Mais l'air soudain grave de Sinbad bloqua toute expression de colère chez Jaffar. Il le fixait de ses yeux dorés sérieux, l'analysant, le sondant au plus profond de son âme. D'habitude, c'était le plus jeune qui analysait méthodiquement chaque personne approchant son « roi », il n'avait jamais vraiment été soumis à cette même expertise.

Cela le plongeait dans de nombreux questionnements, la plus importante question étant le « pourquoi ? ».

« Pourquoi tu t'inquiètes pour moi, tu vas jusqu'à me chercher alors que tu pourrais t'amuser en haut avec les autres ? »

Il ne comprenait pas. Il ne comprenait pas le comportement de Sinbad à son égard. Il n'avait plus connu autant d'intérêt à son égard depuis la mort de ses parents. S'y retrouver confronté après tant d'années le désarçonnait plus qu'il ne le voudrait.

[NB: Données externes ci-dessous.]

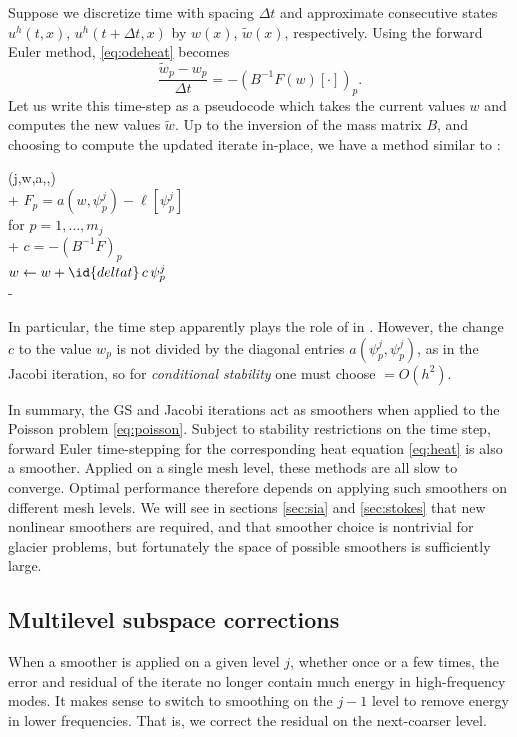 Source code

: \documentclass[letterpaper,final,12pt,reqno]{amsart}
\theoremstyle{claim}
\numberwithin{equation}{section}
\numberwithin{figure}{section}
\numberwithin{table}{section}
\numberwithin{theorem}{section}
\begin{document}
Suppose we discretize time with spacing $\Delta t$ and approximate consecutive states $u^h(t,x)$, $u^h(t+\Delta t,x)$ by $w(x)$, $\tilde w(x)$, respectively.  Using the forward Euler method, \eqref{eq:odeheat} becomes
\begin{equation}
\frac{\tilde w_p - w_p}{\Delta t} = - (B^{-1} F(w)[\cdot])_p. \label{eq:forwardeulerheat}
\end{equation}
Let us write this time-step as a pseudocode which takes the current values $w$ and computes the new values $\tilde w$.  Up to the inversion of the mass matrix $B$, and choosing to compute the updated iterate in-place, we have a method similar to :
\begin{pseudo*} \label{ps:euler-timestep}
(j,w,a,\ell,)\text{:} \\+
    $F_p = a(w,\psi_p^j) - \ell[\psi_p^j]$ \\
    for $p=1,\dots,m_j$ \\+
        $\displaystyle c = - (B^{-1} F)_p$  \\
        $w \gets w + \id{deltat}\, c\, \psi_p^j$ \\-
\end{pseudo*}
In particular, the time step  apparently plays the role of  in .  However, the change $c$ to the value $w_p$ is not divided by the diagonal entries $a(\psi_p^j,\psi_p^j)$, as in the Jacobi iteration, so for \emph{conditional stability} \cite{Bueler2021} one must choose  $=O(h^2)$.

In summary, the GS and Jacobi iterations act as smoothers when applied to the Poisson problem \eqref{eq:poisson}.  Subject to stability restrictions on the time step, forward Euler time-stepping for the corresponding heat equation \eqref{eq:heat} is also a smoother.  Applied on a single mesh level, these methods are all slow to converge.  Optimal performance therefore depends on applying such smoothers on different mesh levels.  We will see in sections \ref{sec:sia} and \ref{sec:stokes} that new nonlinear smoothers are required, and that smoother choice is nontrivial for glacier problems, but fortunately the space of possible smoothers is sufficiently large.

\subsection{Multilevel subspace corrections} \label{subsec:msc}  When a smoother is applied on a given level $j$, whether once or a few times, the error and residual of the iterate no longer contain much energy in high-frequency modes.  It makes sense to switch to smoothing on the $j-1$ level to remove energy in lower frequencies.  That is, we correct the residual on the next-coarser level.
\end{document}
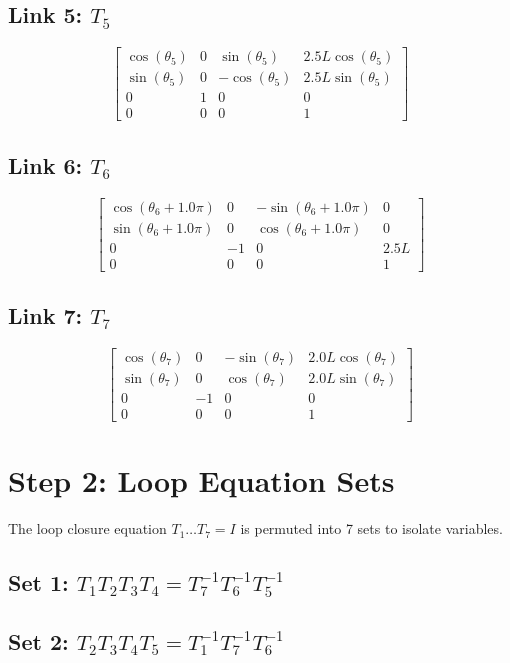 \documentclass[12pt, a4paper]{article}
\begin{document}
\subsection*{Link 5: $T_{5}$}
\[ \left[\begin{matrix}\cos{\left(\theta_{5} \right)} & 0 & \sin{\left(\theta_{5} \right)} & 2.5 L \cos{\left(\theta_{5} \right)}\\\sin{\left(\theta_{5} \right)} & 0 & - \cos{\left(\theta_{5} \right)} & 2.5 L \sin{\left(\theta_{5} \right)}\\0 & 1 & 0 & 0\\0 & 0 & 0 & 1\end{matrix}\right] \]
\subsection*{Link 6: $T_{6}$}
\[ \left[\begin{matrix}\cos{\left(\theta_{6} + 1.0 \pi \right)} & 0 & - \sin{\left(\theta_{6} + 1.0 \pi \right)} & 0\\\sin{\left(\theta_{6} + 1.0 \pi \right)} & 0 & \cos{\left(\theta_{6} + 1.0 \pi \right)} & 0\\0 & -1 & 0 & 2.5 L\\0 & 0 & 0 & 1\end{matrix}\right] \]
\subsection*{Link 7: $T_{7}$}
\[ \left[\begin{matrix}\cos{\left(\theta_{7} \right)} & 0 & - \sin{\left(\theta_{7} \right)} & 2.0 L \cos{\left(\theta_{7} \right)}\\\sin{\left(\theta_{7} \right)} & 0 & \cos{\left(\theta_{7} \right)} & 2.0 L \sin{\left(\theta_{7} \right)}\\0 & -1 & 0 & 0\\0 & 0 & 0 & 1\end{matrix}\right] \]
\newpage

\section{Step 2: Loop Equation Sets}
The loop closure equation $T_1 \dots T_7 = I$ is permuted into 7 sets to isolate variables.
\subsection*{Set 1: $T_{1}T_{2}T_{3}T_{4} = T_{7}^{-1}T_{6}^{-1}T_{5}^{-1}$}
\subsection*{Set 2: $T_{2}T_{3}T_{4}T_{5} = T_{1}^{-1}T_{7}^{-1}T_{6}^{-1}$}
\end{document}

Au fur et à mesure, Sinbad se penchait de plus en plus vers son ami, qui dans un reflexe se recula de même. Ce petit manège dura juste le temps que le dos de l'enfant rencontre les tonneaux formant sa barricade.

Le visage à quelques centimètres du sien, il était complètement perdu.

« Sin ? Tu fais quoi là ? »

Sa voix était incertaine, ne sachant s'il devait s'énerver ou rester calme, ne pas bouger ou partir. En face, il gardait le silence, ce qui ne lui ressemblait pas.

« Arrêtes… S'il te plait, arrêtes… »

Il ne disait jamais ces mots. Jamais. Il ne demandait jamais, il agissait avant. Mais là, il n'arrivait pas à bouger. Agir. Il était pétrifié. L'aura de Sinbad s'était déployée, une force qui le faisait ployer.

« Je suis désolé. »

L'incompréhension se peignait sur le visage de Jaffar, avant que le plus grand ne pose son front contre son épaule frêle.

« Qu'est ce que… Qu'est ce que tu crois faire ?! »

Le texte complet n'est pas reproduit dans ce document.